Kijk, de toekomstdroom van minister Henk Kamp, dacht ik toen ik in de Korte Houtstraat dit schilderij in de etalage zag staan.
De gewaardeerde Bulgaarse seizoensarbeiders op het Brabantse platteland zijn vervangen door werklozen van eigen bodem, hier tevergeefs op zoek naar de te plukken aardbeien.
Ik maakte een babbeltje met de kunstenares, Christine Peursum. Grappig, zei ze, dit schilderij blijkt steeds op een andere manier actueel. Een paar jaar geleden zag men in die vier mannen nog berooide bankiers en speculanten, die door de honger gedwongen in het gras naar eetbare knolletjes en wortels graaiden.
P.S. De foto moest vanuit een rare hoek genomen worden, misschien dat ik na de drukte van de Vijfhoek Kunstroute terug ga om een betere te maken.
Het RaDa schreef eerder over Peursums vier vrolijk voluptueuze vrouwen te schaats.
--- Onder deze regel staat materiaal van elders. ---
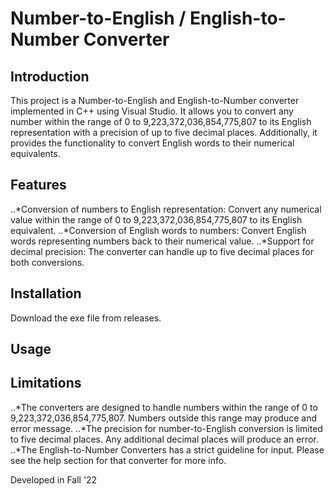 # Number-to-English / English-to-Number Converter

## Introduction
This project is a Number-to-English and English-to-Number converter implemented in C++ using Visual Studio. It allows you to convert any number within the range of 0 to 9,223,372,036,854,775,807 to its English representation with a precision of up to five decimal places. Additionally, it provides the functionality to convert English words to their numerical equivalents.

## Features
..*Conversion of numbers to English representation: Convert any numerical value within the range of 0 to 9,223,372,036,854,775,807 to its English equivalent.
..*Conversion of English words to numbers: Convert English words representing numbers back to their numerical value.
..*Support for decimal precision: The converter can handle up to five decimal places for both conversions.

## Installation
Download the exe file from releases.

## Usage

## Limitations
..*The converters are designed to handle numbers within the range of 0 to 9,223,372,036,854,775,807. Numbers outside this range may produce and error message.
..*The precision for number-to-English conversion is limited to five decimal places. Any additional decimal places will produce an error.
..*The English-to-Number Converters has a strict guideline for input. Please see the help section for that converter for more info.


Developed in Fall '22
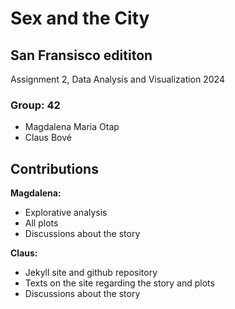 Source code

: # Sex and the City
## San Fransisco edititon

Assignment 2, Data Analysis and Visualization 2024

### Group: 42
* Magdalena Maria Otap
* Claus Bové

## Contributions
   
**Magdalena:**
* Explorative analysis
* All plots
* Discussions about the story

**Claus:** 
* Jekyll site and github repository
* Texts on the site regarding the story and plots
* Discussions about the story
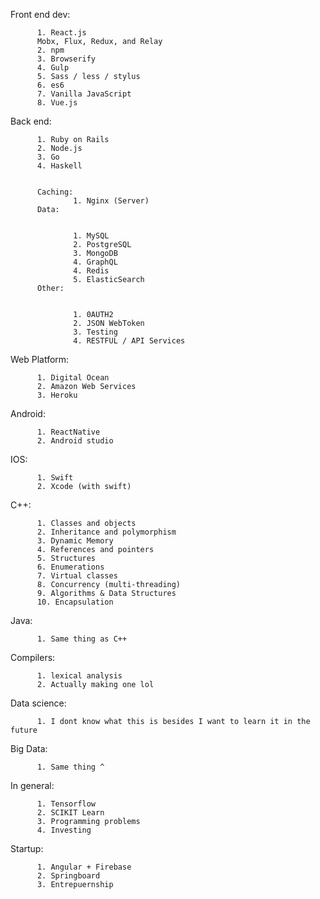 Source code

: Front end dev:


          1. React.js
          Mobx, Flux, Redux, and Relay
          2. npm
          3. Browserify
          4. Gulp
          5. Sass / less / stylus
          6. es6
          7. Vanilla JavaScript
          8. Vue.js
          
Back end:


          1. Ruby on Rails
          2. Node.js
          3. Go
          4. Haskell
          
          
          Caching:
                  1. Nginx (Server)
          Data:
          
          
                  1. MySQL
                  2. PostgreSQL
                  3. MongoDB
                  4. GraphQL
                  4. Redis
                  5. ElasticSearch
          Other:
          
          
                  1. 0AUTH2
                  2. JSON WebToken
                  3. Testing
                  4. RESTFUL / API Services
Web Platform:


          1. Digital Ocean
          2. Amazon Web Services
          3. Heroku
Android:

          1. ReactNative
          2. Android studio
IOS:

          1. Swift
          2. Xcode (with swift)
C++:

          1. Classes and objects
          2. Inheritance and polymorphism
          3. Dynamic Memory 
          4. References and pointers
          5. Structures
          6. Enumerations
          7. Virtual classes
          8. Concurrency (multi-threading)
          9. Algorithms & Data Structures
          10. Encapsulation
Java:

          1. Same thing as C++
Compilers:

          1. lexical analysis
          2. Actually making one lol
Data science:

          1. I dont know what this is besides I want to learn it in the future
Big Data:

          1. Same thing ^
        
In general:

          1. Tensorflow
          2. SCIKIT Learn
          3. Programming problems
          4. Investing
Startup:

          1. Angular + Firebase
          2. Springboard
          3. Entrepuernship
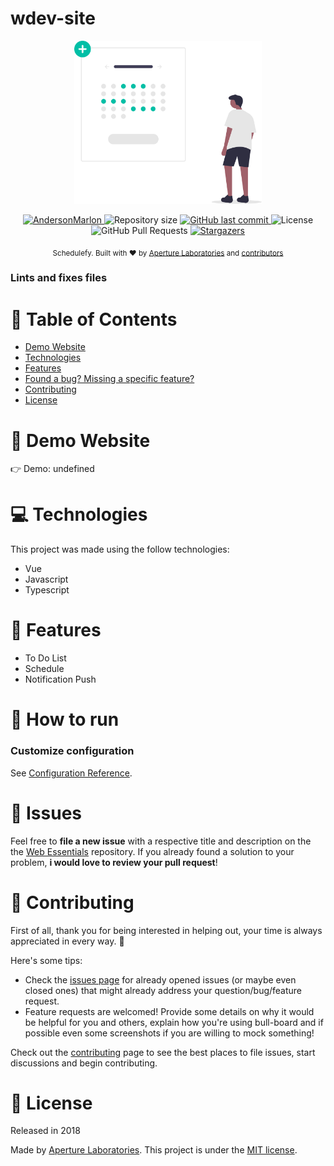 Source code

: # wdev-site
<p align="center">
   <img src="https://github.com/ApertureLaboratory/website-schedulefy/blob/main/public/undraw_date_picker_gorr.svg" alt="Liftoff" width="300"/>
</p>

<p align="center">
   <a href="https://aperturelabs.netlify.com">
      <img alt="AndersonMarlon" src="https://img.shields.io/badge/-Aperture Laboratories-5965e0?style=flat&logoColor=white" />
   </a>
  <img alt="Repository size" src="https://img.shields.io/github/repo-size/ApertureLaboratory/website-schedulefy?color=5863d2">
  <a href="https://github.com/ApertureLaboratory/website-schedulefy/commits/master">
    <img alt="GitHub last commit" src="https://img.shields.io/github/last-commit/ApertureLaboratory/website-schedulefy?color=5863d2">
  </a>
  <img alt="License" src="https://img.shields.io/badge/license-MIT-5965e0">
  <img alt="GitHub Pull Requests" src="https://img.shields.io/github/issues-pr/ApertureLaboratory/website-schedulefy?color=5863d2" />
  <a href="https://github.com/ApertureLaboratory/website-schedulefy/stargazers">
    <img alt="Stargazers" src="https://img.shields.io/github/stars/ApertureLaboratory/website-schedulefy?color=5863d2&logo=github">
  </a>
</p>

<div align="center">
  <sub>Schedulefy. Built with ❤︎ by
    <a href="https://github.com/ApertureLaboratory">Aperture Laboratories</a> and
    <a href="https://github.com/ApertureLaboratory/website-schedulefy/graphs/contributors">
      contributors
    </a>
  </sub>
</div>

### Lints and fixes files

# :pushpin: Table of Contents

* [Demo Website](#eyes-demo-website)
* [Technologies](#computer-technologies)
* [Features](#rocket-features)
* [Found a bug? Missing a specific feature?](#bug-issues)
* [Contributing](#tada-contributing)
* [License](#closed_book-license)

# :eyes: Demo Website
👉  Demo: undefined

# :computer: Technologies
This project was made using the follow technologies:

* Vue
* Javascript
* Typescript

# :rocket: Features

* To Do List
* Schedule
* Notification Push

# :construction_worker: How to run

### Customize configuration
See [Configuration Reference](https://cli.vuejs.org/config/).
# :bug: Issues

Feel free to **file a new issue** with a respective title and description on the the [Web Essentials](https://github.com/ApertureLaboratory/website-schedulefy/issues) repository. If you already found a solution to your problem, **i would love to review your pull request**!

# :tada: Contributing
First of all, thank you for being interested in helping out, your time is always appreciated in every way. :100:

Here's some tips:

* Check the [issues page](https://github.com/ApertureLaboratory/website-schedulefy/issues) for already opened issues (or maybe even closed ones) that might already address your question/bug/feature request.
* Feature requests are welcomed! Provide some details on why it would be helpful for you and others, explain how you're using bull-board and if possible even some screenshots if you are willing to mock something!

Check out the [contributing](./CONTRIBUTING.md) page to see the best places to file issues, start discussions and begin contributing.

# :closed_book: License

Released in 2018

Made by [Aperture Laboratories](https://github.com/ApertureLaboratory).
This project is under the [MIT license](./LICENSE).

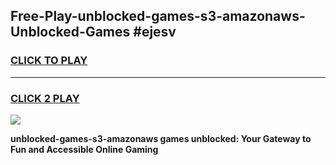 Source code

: 
## Free-Play-unblocked-games-s3-amazonaws-Unblocked-Games #ejesv
<h3>
<a href="https://news.freeplayer.one?title=unblocked-games-s3-amazonaws&ref=8M">CLICK TO PLAY</a></h3>
<hr>

<h3>
<a href="https://news.freeplayer.one?title=unblocked-games-s3-amazonaws&ref=8M">CLICK 2 PLAY</a>
  
</h3>

<a href="https://news.freeplayer.one?title=unblocked-games-s3-amazonaws&ref=8M"><img src="https://clearcache.store/games.png"></a>


**unblocked-games-s3-amazonaws games unblocked: Your Gateway to Fun and Accessible Online Gaming**
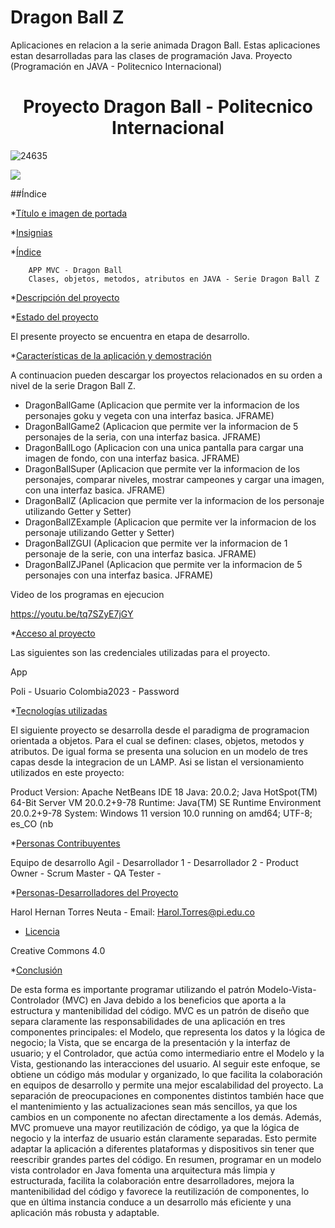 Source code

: # Dragon Ball Z
Aplicaciones en relacion a la serie animada Dragon Ball. Estas aplicaciones estan desarrolladas para las clases de programación Java. 
Proyecto (Programación en JAVA - Politecnico Internacional) 

<h1 align="center"> Proyecto Dragon Ball - Politecnico Internacional </h1>


![24635](https://github.com/Harol003/DragonBall/assets/66041310/4d65702b-8d69-42b6-921f-c22a3e51d076)




   <img src="https://img.shields.io/badge/STATUS-EN%20DESAROLLO-green">
 </p>
 



##Índice

*[Título e imagen de portada](#Título-e-imagen-de-portada)

*[Insignias](#insignias)

*[Índice](#índice)

        APP MVC - Dragon Ball 
        Clases, objetos, metodos, atributos en JAVA - Serie Dragon Ball Z

*[Descripción del proyecto](#descripción-del-proyecto)

*[Estado del proyecto](#Estado-del-proyecto)

El presente proyecto se encuentra en etapa de desarrollo.

*[Características de la aplicación y demostración](#Características-de-la-aplicación-y-demostración)

A continuacion pueden descargar los proyectos relacionados en su orden a nivel de la serie Dragon Ball Z.

- DragonBallGame        (Aplicacion que permite ver la informacion de los personajes goku y vegeta con una interfaz basica. JFRAME)
- DragonBallGame2       (Aplicacion que permite ver la informacion de 5 personajes de la seria, con una interfaz basica. JFRAME)
- DragonBallLogo        (Aplicacion con una unica pantalla para cargar una imagen de fondo, con una interfaz basica. JFRAME)
- DragonBallSuper       (Aplicacion que permite ver la informacion de los personajes, comparar niveles, mostrar campeones  y cargar una imagen, con una interfaz basica. JFRAME)
- DragonBallZ           (Aplicacion que permite ver la informacion de los personaje utilizando Getter y Setter)
- DragonBallZExample    (Aplicacion que permite ver la informacion de los personaje utilizando Getter y Setter) 
- DragonBallZGUI        (Aplicacion que permite ver la informacion de 1 personaje de la serie, con una interfaz basica. JFRAME)
- DragonBallZJPanel     (Aplicacion que permite ver la informacion de 5 personajes con una interfaz basica. JFRAME)


Video de los programas en ejecucion

https://youtu.be/tq7SZyE7jGY

*[Acceso al proyecto](#acceso-proyecto)

Las siguientes son las credenciales utilizadas para el proyecto.

App

   Poli - Usuario
   Colombia2023   - Password

*[Tecnologías utilizadas](#tecnologías-utilizadas)

El siguiente proyecto se desarrolla desde el paradigma de programacion orientada a objetos. Para el cual se definen: clases, objetos, metodos y atributos. De igual forma se presenta una solucion en un modelo de tres capas desde la integracion de un LAMP. Asi se listan el versionamiento utilizados en este proyecto: 

Product Version: Apache NetBeans IDE 18
Java: 20.0.2; Java HotSpot(TM) 64-Bit Server VM 20.0.2+9-78
Runtime: Java(TM) SE Runtime Environment 20.0.2+9-78
System: Windows 11 version 10.0 running on amd64; UTF-8; es_CO (nb


*[Personas Contribuyentes](#personas-contribuyentes)

Equipo de desarrollo Agil  - 
Desarrollador 1            -
Desarrollador 2            -
Product Owner              -
Scrum Master               -
QA Tester                  -

*[Personas-Desarrolladores del Proyecto](#personas-desarrolladores)

Harol Hernan Torres Neuta - Email: Harol.Torres@pi.edu.co

* [Licencia](#licencia)

Creative Commons 4.0

*[Conclusión](#conclusión)

De esta forma es importante programar utilizando el patrón Modelo-Vista-Controlador (MVC) en Java debido a los beneficios que aporta a la estructura y mantenibilidad del código. MVC es un patrón de diseño que separa claramente las responsabilidades de una aplicación en tres componentes principales: el Modelo, que representa los datos y la lógica de negocio; la Vista, que se encarga de la presentación y la interfaz de usuario; y el Controlador, que actúa como intermediario entre el Modelo y la Vista, gestionando las interacciones del usuario. Al seguir este enfoque, se obtiene un código más modular y organizado, lo que facilita la colaboración en equipos de desarrollo y permite una mejor escalabilidad del proyecto. La separación de preocupaciones en componentes distintos también hace que el mantenimiento y las actualizaciones sean más sencillos, ya que los cambios en un componente no afectan directamente a los demás. Además, MVC promueve una mayor reutilización de código, ya que la lógica de negocio y la interfaz de usuario están claramente separadas. Esto permite adaptar la aplicación a diferentes plataformas y dispositivos sin tener que reescribir grandes partes del código. En resumen, programar en un modelo vista controlador en Java fomenta una arquitectura más limpia y estructurada, facilita la colaboración entre desarrolladores, mejora la mantenibilidad del código y favorece la reutilización de componentes, lo que en última instancia conduce a un desarrollo más eficiente y una aplicación más robusta y adaptable.
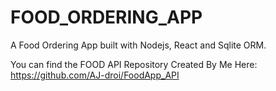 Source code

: # FOOD_ORDERING_APP
A Food Ordering App built with Nodejs, React and Sqlite ORM.

You can find the FOOD API Repository Created By Me Here:
https://github.com/AJ-droi/FoodApp_API
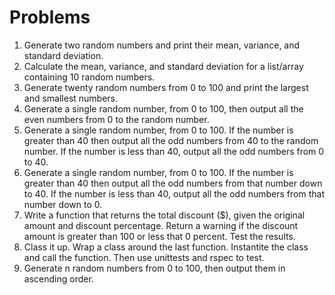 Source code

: # Problems

1. Generate two random numbers and print their mean, variance, and standard deviation.
2. Calculate the mean, variance, and standard deviation for a list/array containing 10 random numbers.
3. Generate twenty random numbers from 0 to 100 and print the largest and smallest numbers.
4. Generate a single random number, from 0 to 100, then output all the even numbers from 0 to the random number.
5. Generate a single random number, from 0 to 100. If the number is greater than 40 then output all the odd numbers from 40 to the random number. If the number is less than 40, output all the odd numbers from 0 to 40.
6. Generate a single random number, from 0 to 100. If the number is greater than 40 then output all the odd numbers from that number down to 40. If the number is less than 40, output all the odd numbers from that number down to 0.
7. Write a function that returns the total discount ($), given the original amount and discount percentage. Return a warning if the discount amount is greater than 100 or less that 0 percent. Test the results.
8. Class it up. Wrap a class around the last function. Instantite the class and call the function. Then use unittests and rspec to test.
9. Generate n random numbers from 0 to 100, then output them in ascending order.
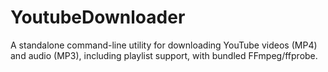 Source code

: # YoutubeDownloader
A standalone command-line utility for downloading YouTube videos (MP4) and audio (MP3), including playlist support, with bundled FFmpeg/ffprobe.

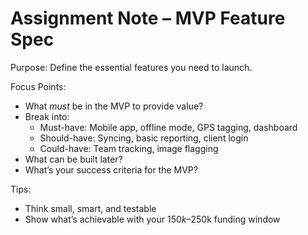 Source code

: # Assignment Note – MVP Feature Spec

Purpose: Define the essential features you need to launch.

Focus Points:
- What *must* be in the MVP to provide value?
- Break into:
  - Must-have: Mobile app, offline mode, GPS tagging, dashboard
  - Should-have: Syncing, basic reporting, client login
  - Could-have: Team tracking, image flagging
- What can be built later?
- What’s your success criteria for the MVP?

Tips:
- Think small, smart, and testable
- Show what’s achievable with your $150k–$250k funding window
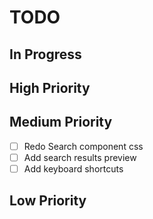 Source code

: # TODO

## In Progress

## High Priority

## Medium Priority

- [ ] Redo Search component css
- [ ] Add search results preview
- [ ] Add keyboard shortcuts

## Low Priority
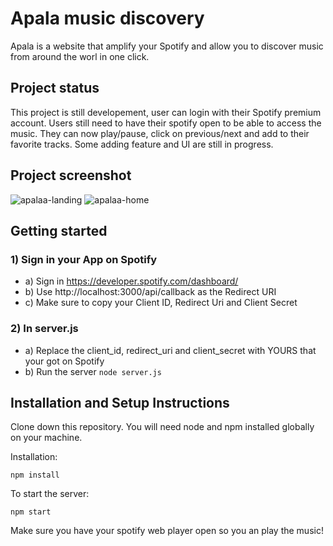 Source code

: # Apala music discovery

Apala is a website that amplify your Spotify and allow you to discover music from around the worl in one click.

## Project status

This project is still developement, user can login with their Spotify premium account. Users still need to have their spotify open to be able to access the music. They can now play/pause, click on previous/next and add to their favorite tracks. Some adding feature and UI are still in progress.

## Project screenshot

![apalaa-landing](https://user-images.githubusercontent.com/29751174/89523974-ac7e7600-d7db-11ea-9fd3-5c0edddb6cd2.png)
![apalaa-home](https://user-images.githubusercontent.com/29751174/89523966-aa1c1c00-d7db-11ea-832e-fa3c907a42d8.png)

## Getting started

### 1) Sign in your App on Spotify

- a) Sign in https://developer.spotify.com/dashboard/
- b) Use http://localhost:3000/api/callback as the Redirect URI
- c) Make sure to copy your Client ID, Redirect Uri and Client Secret

### 2) In server.js

- a) Replace the client_id, redirect_uri and client_secret with YOURS that your got on Spotify
- b) Run the server `node server.js`

## Installation and Setup Instructions

Clone down this repository. You will need node and npm installed globally on your machine.

Installation:

`npm install`

To start the server:

`npm start`

Make sure you have your spotify web player open so you an play the music!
Zie hier
Bijna niets vermoedend liep ik op de laatste zondagochtend-vroeg de Nieuwe Kerk binnen op de tonen van een gitaar. Even later hief een man met een lampenkapje op zijn hoofd(Marcel?)een ijl gezang aan. Met al die kunst aan de wand enzo…”Haarlem wat ben je mooi, Haarlem wat ben je prachtig….”
Dat was Maurice en wat vond je van al die kunst aan de wand, Mug?